Recent indications from Somalia's Ethiopia-backed interim government that it is prepared to negotiate an end to a 15-month Islamist-led insurgency have raised hopes for a cease-fire that could pave the way for peace talks. But as VOA correspondent Alisha Ryu reports from Mogadishu, the insurgency is being waged by two Islamist groups motivated by different ideas, making prospects for peace in Somalia uncertain at best.

The spokesman for the Islamic Courts Union insurgents in Somalia, Abdirahim Isse Adow, says it is the leadership of the Islamic Courts Union, known as the ICU, that has the authority to order a cease-fire.

Adow, who spoke to VOA by telephone from an undisclosed location, says it is pointless to talk about a pause in the fighting while the country he says is still under occupation by Ethiopia. But he does not rule out the possibility of a cease-fire, if Ethiopia agrees to meet a key ICU demand and fully withdraws its troops from Somalia.

This week in Nairobi, a top advisor to Islamist leader Sheik Sharif Sheik Ahmed told VOA that his group is seeking direct talks with Ethiopia to find a way toward a solution. That statement followed last month's announcement by the new prime minister of Somalia's Ethiopia-backed government that it was prepared to hold peace talks with any and all opposition groups.

The most powerful opposition group is the Eritrea-based umbrella organization called the Alliance for the Re-liberation of Somalia, headed by the Islamic Courts Union leader Sheik Ahmed.

He and other ICU leaders fled to Eritrea after the Islamist movement was ousted from power in December 2006 in an Ethiopia-led military campaign. They have been leading much of the insurgency in Somalia ever since.

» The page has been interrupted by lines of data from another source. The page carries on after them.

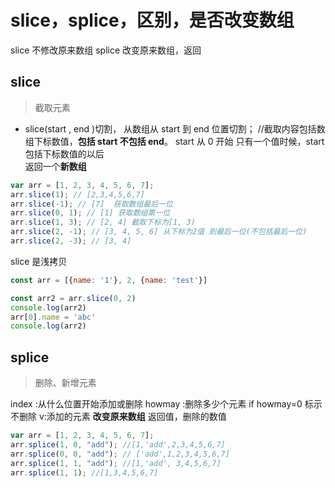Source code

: # slice，splice，区别，是否改变数组

slice 不修改原来数组
splice 改变原来数组，返回

## slice

> 截取元素

- slice(start , end )切割， 从数组从 start 到 end 位置切割；
  //截取内容包括数组下标数值，**包括 start 不包括 end**。 start 从 0 开始
  只有一个值时候，start 包括下标数值的以后  
  返回一个**新数组**

```js
var arr = [1, 2, 3, 4, 5, 6, 7];
arr.slice(1); // [2,3,4,5,6,7]
arr.slice(-1); // [7]  获取数组最后一位
arr.slice(0, 1); // [1] 获取数组第一位
arr.slice(1, 3); // [2, 4] 截取下标为[1, 3)
arr.slice(2, -1); // [3, 4, 5, 6] 从下标为2值 到最后一位(不包括最后一位)
arr.slice(2, -3); // [3, 4]
```

slice 是浅拷贝
```js
const arr = [{name: '1'}, 2, {name: 'test'}]

const arr2 = arr.slice(0, 2)
console.log(arr2)
arr[0].name = 'abc'
console.log(arr2)

```
## splice

> 删除、新增元素

index :从什么位置开始添加或删除
howmay :删除多少个元素 if howmay=0 标示不删除
v:添加的元素
**改变原来数组**
返回值，删除的数值

```js
var arr = [1, 2, 3, 4, 5, 6, 7];
arr.splice(1, 0, "add"); //[1,'add',2,3,4,5,6,7]
arr.splice(0, 0, "add"); // ['add',1,2,3,4,5,6,7]
arr.splice(1, 1, "add"); //[1,'add', 3,4,5,6,7]
arr.splice(1, 1); //[1,3,4,5,6,7]
```
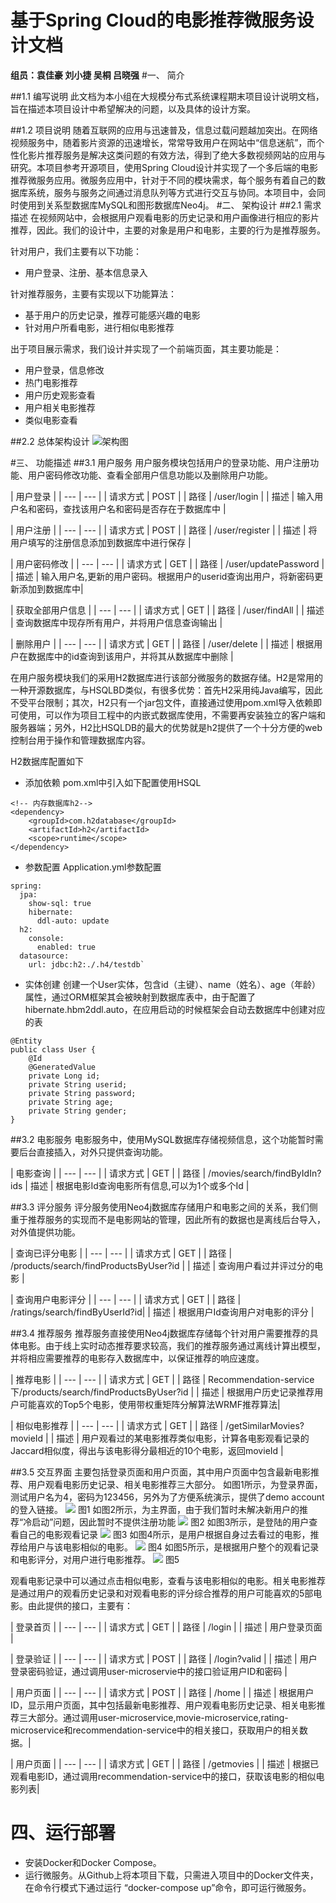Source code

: # 基于Spring Cloud的电影推荐微服务设计文档
**组员：袁佳豪 刘小捷 吴桐 吕晓强**
#一、	简介

##1.1	编写说明
此文档为本小组在大规模分布式系统课程期末项目设计说明文档，旨在描述本项目设计中希望解决的问题，以及具体的设计方案。

##1.2	项目说明
随着互联网的应用与迅速普及，信息过载问题越加突出。在网络视频服务中，随着影片资源的迅速增长，常常导致用户在网站中“信息迷航”，而个性化影片推荐服务是解决这类问题的有效方法，得到了绝大多数视频网站的应用与研究。本项目参考开源项目，使用Spring Cloud设计并实现了一个多后端的电影推荐微服务应用。微服务应用中，针对于不同的模块需求，每个服务有着自己的数据库系统，服务与服务之间通过消息队列等方式进行交互与协同。本项目中，会同时使用到关系型数据库MySQL和图形数据库Neo4j。
#二、	架构设计
##2.1	需求描述
在视频网站中，会根据用户观看电影的历史记录和用户画像进行相应的影片推荐，因此。我们的设计中，主要的对象是用户和电影，主要的行为是推荐服务。

针对用户，我们主要有以下功能：

- 用户登录、注册、基本信息录入

针对推荐服务，主要有实现以下功能算法：

- 基于用户的历史记录，推荐可能感兴趣的电影
- 针对用户所看电影，进行相似电影推荐

出于项目展示需求，我们设计并实现了一个前端页面，其主要功能是：

- 用户登录，信息修改
- 热门电影推荐
- 用户历史观影查看
- 用户相关电影推荐
- 类似电影查看

##2.2	总体架构设计
![架构图](http://i.imgur.com/GmaARA2.jpg)

#三、	功能描述
##3.1	用户服务
用户服务模块包括用户的登录功能、用户注册功能、用户密码修改功能、查看全部用户信息功能以及删除用户功能。

| 用户登录 |
| --- | --- |
| 请求方式 | POST |
| 路径 | /user/login |
| 描述 |	输入用户名和密码，查找该用户名和密码是否存在于数据库中 |

| 用户注册 |
| --- | --- |
| 请求方式 | POST |
| 路径 |	/user/register |
| 描述 |	将用户填写的注册信息添加到数据库中进行保存 |

| 用户密码修改 |
| --- | --- |
| 请求方式 |	GET |
| 路径 |	/user/updatePassword |
| 描述 |	输入用户名,更新的用户密码。根据用户的userid查询出用户，将新密码更新添加到数据库中|

| 获取全部用户信息 |
| --- | --- |
| 请求方式 | GET |
| 路径 | /user/findAll |
| 描述 | 查询数据库中现存所有用户，并将用户信息查询输出 |

| 删除用户 |
| --- | --- |
| 请求方式 | GET |
| 路径 | /user/delete |
| 描述 | 根据用户在数据库中的id查询到该用户，并将其从数据库中删除 |

在用户服务模块我们的采用H2数据库进行该部分微服务的数据存储。H2是常用的一种开源数据库，与HSQLBD类似，有很多优势：首先H2采用纯Java编写，因此不受平台限制；其次，H2只有一个jar包文件，直接通过使用pom.xml导入依赖即可使用，可以作为项目工程中的内嵌式数据库使用，不需要再安装独立的客户端和服务器端；另外，H2比HSQLDB的最大的优势就是h2提供了一个十分方便的web控制台用于操作和管理数据库内容。

H2数据库配置如下
- 添加依赖	pom.xml中引入如下配置使用HSQL
```
<!-- 内存数据库h2-->
<dependency>
    <groupId>com.h2database</groupId>
    <artifactId>h2</artifactId>
    <scope>runtime</scope>
</dependency>
```
<!-- 内存数据库h2-->

- 参数配置	Application.yml参数配置
```
spring:
  jpa:
    show-sql: true
    hibernate:
      ddl-auto: update
  h2:
    console:
      enabled: true
  datasource:
    url: jdbc:h2:./.h4/testdb`
```
- 实体创建	创建一个User实体，包含id（主键）、name（姓名）、age（年龄）属性，通过ORM框架其会被映射到数据库表中，由于配置了hibernate.hbm2ddl.auto，在应用启动的时候框架会自动去数据库中创建对应的表
```
@Entity
public class User {
    @Id
    @GeneratedValue
    private Long id;
    private String userid;
    private String password;
    private String age;
    private String gender;
}
```

##3.2	电影服务
电影服务中，使用MySQL数据库存储视频信息，这个功能暂时需要后台直接插入，对外只提供查询功能。

| 电影查询 |
| --- | --- |
| 请求方式 | GET |
| 路径 | /movies/search/findByIdIn?ids
| 描述 | 根据电影Id查询电影所有信息,可以为1个或多个Id |

##3.3	评分服务
评分服务使用Neo4j数据库存储用户和电影之间的关系，我们侧重于推荐服务的实现而不是电影网站的管理，因此所有的数据也是离线后台导入，对外值提供功能。

| 查询已评分电影 |
| --- | --- |
| 请求方式 | GET |
| 路径 | /products/search/findProductsByUser?id |
| 描述 | 查询用户看过并评过分的电影 |

| 查询用户电影评分 |
| --- | --- |
| 请求方式 | GET |
| 路径 | /ratings/search/findByUserId?id|
| 描述 | 根据用户Id查询用户对电影的评分 |

##3.4	推荐服务
推荐服务直接使用Neo4j数据库存储每个针对用户需要推荐的具体电影。由于线上实时动态推荐要求较高，我们的推荐服务通过离线计算出模型，并将相应需要推荐的电影存入数据库中，以保证推荐的响应速度。

| 推荐电影 |
| --- | --- |
| 请求方式 | GET |
| 路径 | Recommendation-service 下/products/search/findProductsByUser?id |
| 描述 | 根据用户历史记录推荐用户可能喜欢的Top5个电影，使用带权重矩阵分解算法WRMF推荐算法|

| 相似电影推荐 |
| --- | --- |
| 请求方式 | GET |
| 路径 | /getSimilarMovies?movieId |
| 描述 | 用户观看过的某电影推荐类似电影，计算各电影观看记录的Jaccard相似度，得出与该电影得分最相近的10个电影，返回movieId |

##3.5	交互界面
主要包括登录页面和用户页面，其中用户页面中包含最新电影推荐、用户观看电影历史记录、相关电影推荐三大部分。
如图1所示，为登录界面，测试用户名为4，密码为123456，另外为了方便系统演示，提供了demo account的登入链接。
 ![](http://i.imgur.com/58q3ctN.png)
图1
如图2所示，为主界面，由于我们暂时未解决新用户的推荐“冷启动”问题，因此暂时不提供注册功能
 ![](http://i.imgur.com/gNruSXn.jpg)
图2
如图3所示，是登陆的用户查看自己的电影观看记录
 ![](http://i.imgur.com/NTmiwKT.png)
图3
如图4所示，是用户根据自身过去看过的电影，推荐给用户与该电影相似的电影。
 ![](http://i.imgur.com/UMtJwVt.png)
图4
如图5所示，是根据用户整个的观看记录和电影评分，对用户进行电影推荐。
 ![](http://i.imgur.com/sfHfslk.png)
图5

观看电影记录中可以通过点击相似电影，查看与该电影相似的电影。相关电影推荐是通过用户的观看历史记录和对观看电影的评分综合推荐的用户可能喜欢的5部电影。由此提供的接口，主要有：

| 登录首页 |
| --- | --- |
| 请求方式 | GET |
| 路径 | /login |
| 描述 | 用户登录页面 |

| 登录验证 | 
| --- | --- |
| 请求方式 | POST |
| 路径 | /login?valid |
| 描述 | 用户登录密码验证，通过调用user-microservie中的接口验证用户ID和密码 |

| 用户页面 |
| --- | --- |
| 请求方式 | POST |
| 路径 | /home |
| 描述 | 根据用户ID，显示用户页面，其中包括最新电影推荐、用户观看电影历史记录、相关电影推荐三大部分。通过调用user-microservice,movie-microservice,rating-microservice和recommendation-service中的相关接口，获取用户的相关数据。|

| 用户页面 |
| --- | --- |
| 请求方式 | GET |
| 路径 | /getmovies |
| 描述 | 根据已观看电影ID，通过调用recommendation-service中的接口，获取该电影的相似电影列表|
# 四、运行部署


- 安装Docker和Docker Compose。
- 运行微服务。从Github上将本项目下载，只需进入项目中的Docker文件夹，在命令行模式下通过运行 “docker-compose up”命令，即可运行微服务。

The softening stance of the ICU leaders and the Somali government offers some hope to ordinary Somalis, especially to the residents of Mogadishu, who have borne the brunt of the violence for the past 15 months.

The spokesman for the African Union peacekeeping mission in Somalia, Ugandan Army Major Barigye Ba-Hoku, says Islamist insurgents have been using guerrilla tactics borrowed from the insurgency in Iraq.

"There are assassinations. There are roadside bombs. They hit and run police stations. They attack government soldiers. They attack anywhere there is government," said Ba-Hoku.

But, while the Islamist insurgents may share the same short-term goal of defeating Ethiopia and bringing down the interim government, extensive interviews with more than a dozen people reveal the insurgency is actually being waged by two distinct Islamist groups - fervent nationalists loyal to the Islamic Courts Union on one side, and religious zealots belonging to the home-grown, ultra-radical Shabab group on the other.

The Shabab, founded four years ago by a Somali militant trained by al-Qaida in Afghanistan, functioned as the military wing of the Islamic courts. It was largely disbanded after the Islamic Courts Union was routed, but Somalis say it has been re-organized with the backing of Islamic jihadist groups and supporters in the Middle East and elsewhere.

In recent months, Shabab leaders have said the group's ultimate goal is to help Muslims worldwide create a unified Islamic state.

In contrast, ICU fighters are largely perceived as fighting for the Somali people. Residents say the ICU insurgents have far more popular support, and receive generous funding from the local business community, members of the Somali diaspora, and ordinary people fed up with a government they overwhelmingly view as being corrupt and uncaring about their plight.

Adow, the spokesman of the ICU insurgents, acknowledges that the Shabab has been sharply critical of the courts for being too secular and has distanced itself from the movement.

The spokesman says efforts are under way to reach an understanding between the ICU and the Shabab. He says he hopes something can be done to prevent this disagreement from turning into a conflict later on.

Fearing reprisals, Mogadishu residents declined to speak on the record about Shabab's activities. But the picture that emerges is that of a group carrying out a war, not just against Ethiopian troops and the interim government, but also against other perceived enemies. Residents suspect the Shabab of being behind recent killings and of spying.

Last month, two gunmen, posing as students, shot and killed a respected religious teacher in Mogadishu. Many residents believe that Shabab ordered the assassination because the imam criticized the group's militant ideology.

They also fear Shabab is running a well-organized intelligence operation in Mogadishu and elsewhere, spying on ordinary citizens.

Scores of people have been killed, accused of being government informants or sympathizers.

A young Somali student, who declined to be identified, says everyone is tired of the Ethiopians and the government, but they are terrified of the Shabab.

The student says it is impossible to go anywhere or do anything without the danger of Shabab members suspecting you of doing something wrong against them.